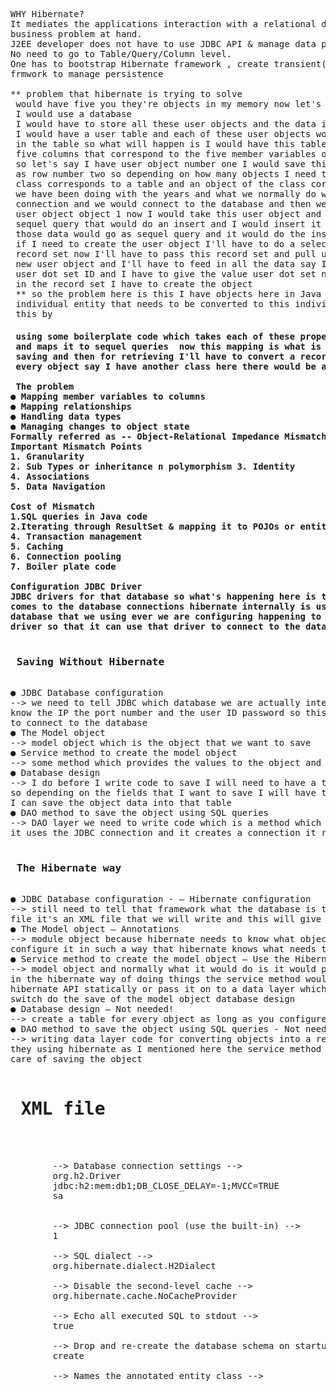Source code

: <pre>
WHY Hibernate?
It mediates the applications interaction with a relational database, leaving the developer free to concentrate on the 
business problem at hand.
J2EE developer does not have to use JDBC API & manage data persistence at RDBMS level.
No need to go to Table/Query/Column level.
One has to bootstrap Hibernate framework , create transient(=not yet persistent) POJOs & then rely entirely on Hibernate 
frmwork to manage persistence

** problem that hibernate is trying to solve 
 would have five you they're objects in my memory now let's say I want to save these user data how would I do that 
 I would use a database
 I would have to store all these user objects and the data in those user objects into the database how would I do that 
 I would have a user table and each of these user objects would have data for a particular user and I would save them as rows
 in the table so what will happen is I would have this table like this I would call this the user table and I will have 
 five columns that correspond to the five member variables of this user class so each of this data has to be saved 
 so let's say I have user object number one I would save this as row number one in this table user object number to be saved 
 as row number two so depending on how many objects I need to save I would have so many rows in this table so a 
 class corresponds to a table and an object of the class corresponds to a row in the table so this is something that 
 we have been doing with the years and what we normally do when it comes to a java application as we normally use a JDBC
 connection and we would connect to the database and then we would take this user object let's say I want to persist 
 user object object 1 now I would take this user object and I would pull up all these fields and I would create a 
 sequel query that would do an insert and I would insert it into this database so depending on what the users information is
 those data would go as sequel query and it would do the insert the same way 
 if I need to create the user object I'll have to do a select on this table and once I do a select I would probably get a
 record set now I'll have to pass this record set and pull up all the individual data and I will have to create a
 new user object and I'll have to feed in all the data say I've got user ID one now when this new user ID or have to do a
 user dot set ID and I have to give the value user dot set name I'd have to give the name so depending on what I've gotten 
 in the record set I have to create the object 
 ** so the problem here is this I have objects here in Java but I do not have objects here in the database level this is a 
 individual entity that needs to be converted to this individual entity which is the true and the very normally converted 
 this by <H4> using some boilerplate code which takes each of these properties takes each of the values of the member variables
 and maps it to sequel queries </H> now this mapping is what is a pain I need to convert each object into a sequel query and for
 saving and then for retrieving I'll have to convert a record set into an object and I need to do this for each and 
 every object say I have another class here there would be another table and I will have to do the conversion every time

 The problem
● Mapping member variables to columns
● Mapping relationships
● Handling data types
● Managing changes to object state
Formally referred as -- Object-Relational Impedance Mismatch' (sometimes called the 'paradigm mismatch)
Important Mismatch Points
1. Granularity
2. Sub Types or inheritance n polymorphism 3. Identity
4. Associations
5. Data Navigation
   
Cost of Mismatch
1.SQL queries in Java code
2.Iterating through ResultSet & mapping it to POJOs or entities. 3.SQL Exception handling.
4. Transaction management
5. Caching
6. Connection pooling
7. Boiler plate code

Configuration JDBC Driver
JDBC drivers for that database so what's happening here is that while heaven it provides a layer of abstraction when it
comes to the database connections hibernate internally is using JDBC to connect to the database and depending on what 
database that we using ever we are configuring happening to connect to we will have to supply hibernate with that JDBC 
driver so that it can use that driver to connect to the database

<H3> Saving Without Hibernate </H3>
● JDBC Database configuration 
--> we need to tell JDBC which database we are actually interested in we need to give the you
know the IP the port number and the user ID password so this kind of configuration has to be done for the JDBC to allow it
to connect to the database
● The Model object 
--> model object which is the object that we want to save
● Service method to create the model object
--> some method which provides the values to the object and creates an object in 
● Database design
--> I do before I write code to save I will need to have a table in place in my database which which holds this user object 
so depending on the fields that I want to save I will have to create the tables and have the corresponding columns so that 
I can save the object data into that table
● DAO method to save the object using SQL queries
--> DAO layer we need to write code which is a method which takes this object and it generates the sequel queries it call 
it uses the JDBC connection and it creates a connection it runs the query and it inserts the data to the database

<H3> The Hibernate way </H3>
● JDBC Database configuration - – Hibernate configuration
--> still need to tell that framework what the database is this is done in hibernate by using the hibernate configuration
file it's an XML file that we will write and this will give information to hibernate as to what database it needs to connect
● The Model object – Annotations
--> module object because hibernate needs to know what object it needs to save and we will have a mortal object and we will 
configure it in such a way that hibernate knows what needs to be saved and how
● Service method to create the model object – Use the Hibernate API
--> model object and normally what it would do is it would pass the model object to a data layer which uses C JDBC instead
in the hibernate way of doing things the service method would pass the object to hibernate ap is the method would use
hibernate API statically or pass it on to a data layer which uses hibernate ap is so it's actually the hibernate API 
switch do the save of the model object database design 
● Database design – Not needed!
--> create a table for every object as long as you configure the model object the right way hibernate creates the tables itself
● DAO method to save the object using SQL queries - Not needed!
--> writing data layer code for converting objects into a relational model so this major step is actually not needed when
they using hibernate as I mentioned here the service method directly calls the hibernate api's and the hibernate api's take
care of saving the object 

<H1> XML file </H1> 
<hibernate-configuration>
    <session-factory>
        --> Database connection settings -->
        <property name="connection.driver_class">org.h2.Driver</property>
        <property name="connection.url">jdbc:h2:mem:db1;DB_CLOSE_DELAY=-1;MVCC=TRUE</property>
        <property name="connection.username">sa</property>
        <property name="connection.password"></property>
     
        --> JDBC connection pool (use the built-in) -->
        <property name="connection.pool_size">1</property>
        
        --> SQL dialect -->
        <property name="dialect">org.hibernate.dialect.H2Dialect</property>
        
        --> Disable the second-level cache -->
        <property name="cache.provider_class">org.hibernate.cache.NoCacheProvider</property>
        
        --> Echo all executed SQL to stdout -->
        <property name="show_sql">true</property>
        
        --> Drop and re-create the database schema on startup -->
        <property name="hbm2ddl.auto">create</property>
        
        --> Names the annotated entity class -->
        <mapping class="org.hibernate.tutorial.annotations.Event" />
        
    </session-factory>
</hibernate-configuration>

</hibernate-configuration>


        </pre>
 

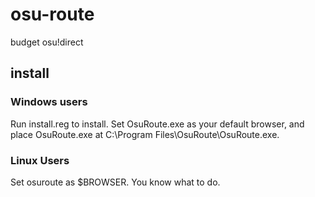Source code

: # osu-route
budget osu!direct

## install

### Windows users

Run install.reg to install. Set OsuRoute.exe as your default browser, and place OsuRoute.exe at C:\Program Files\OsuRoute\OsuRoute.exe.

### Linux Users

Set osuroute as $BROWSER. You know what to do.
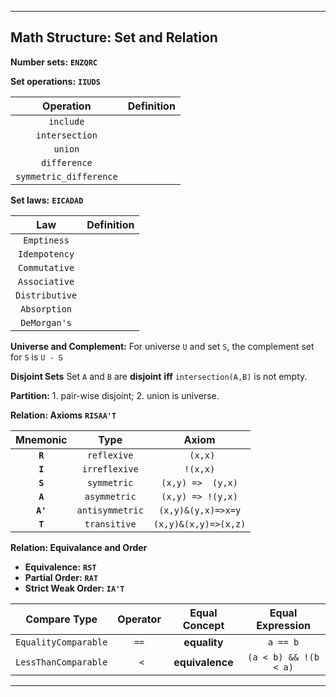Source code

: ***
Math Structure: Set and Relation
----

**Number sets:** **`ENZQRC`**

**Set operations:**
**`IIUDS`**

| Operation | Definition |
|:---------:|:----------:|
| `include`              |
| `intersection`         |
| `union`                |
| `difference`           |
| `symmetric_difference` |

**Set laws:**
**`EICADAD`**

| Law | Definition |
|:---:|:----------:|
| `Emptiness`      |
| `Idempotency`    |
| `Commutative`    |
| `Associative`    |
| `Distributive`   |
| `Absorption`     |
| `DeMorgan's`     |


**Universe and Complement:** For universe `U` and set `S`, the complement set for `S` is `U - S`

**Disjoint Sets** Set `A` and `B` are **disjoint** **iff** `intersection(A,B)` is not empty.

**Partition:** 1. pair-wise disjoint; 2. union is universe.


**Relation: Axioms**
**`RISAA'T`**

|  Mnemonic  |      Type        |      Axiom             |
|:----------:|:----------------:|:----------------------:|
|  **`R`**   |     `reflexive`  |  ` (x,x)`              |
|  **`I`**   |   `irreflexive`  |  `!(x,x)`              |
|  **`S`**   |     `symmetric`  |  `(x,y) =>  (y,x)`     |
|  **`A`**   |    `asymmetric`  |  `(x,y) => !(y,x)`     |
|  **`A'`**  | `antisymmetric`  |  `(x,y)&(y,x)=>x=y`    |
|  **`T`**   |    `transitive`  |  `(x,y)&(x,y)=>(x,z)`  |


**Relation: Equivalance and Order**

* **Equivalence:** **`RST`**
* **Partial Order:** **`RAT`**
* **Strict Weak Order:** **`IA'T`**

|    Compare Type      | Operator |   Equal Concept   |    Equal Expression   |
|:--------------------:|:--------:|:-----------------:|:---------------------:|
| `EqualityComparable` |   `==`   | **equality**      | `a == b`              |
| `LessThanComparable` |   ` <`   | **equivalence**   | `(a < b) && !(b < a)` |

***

• Work instruction:
Take the lines of the material above from the first through the one containing "trying to solve", both included, and print them exactly without the pictures.

• Output of the task:
Source code

: <pre>
WHY Hibernate?
It mediates the applications interaction with a relational database, leaving the developer free to concentrate on the 
business problem at hand.
J2EE developer does not have to use JDBC API & manage data persistence at RDBMS level.
No need to go to Table/Query/Column level.
One has to bootstrap Hibernate framework , create transient(=not yet persistent) POJOs & then rely entirely on Hibernate 
frmwork to manage persistence

** problem that hibernate is trying to solve 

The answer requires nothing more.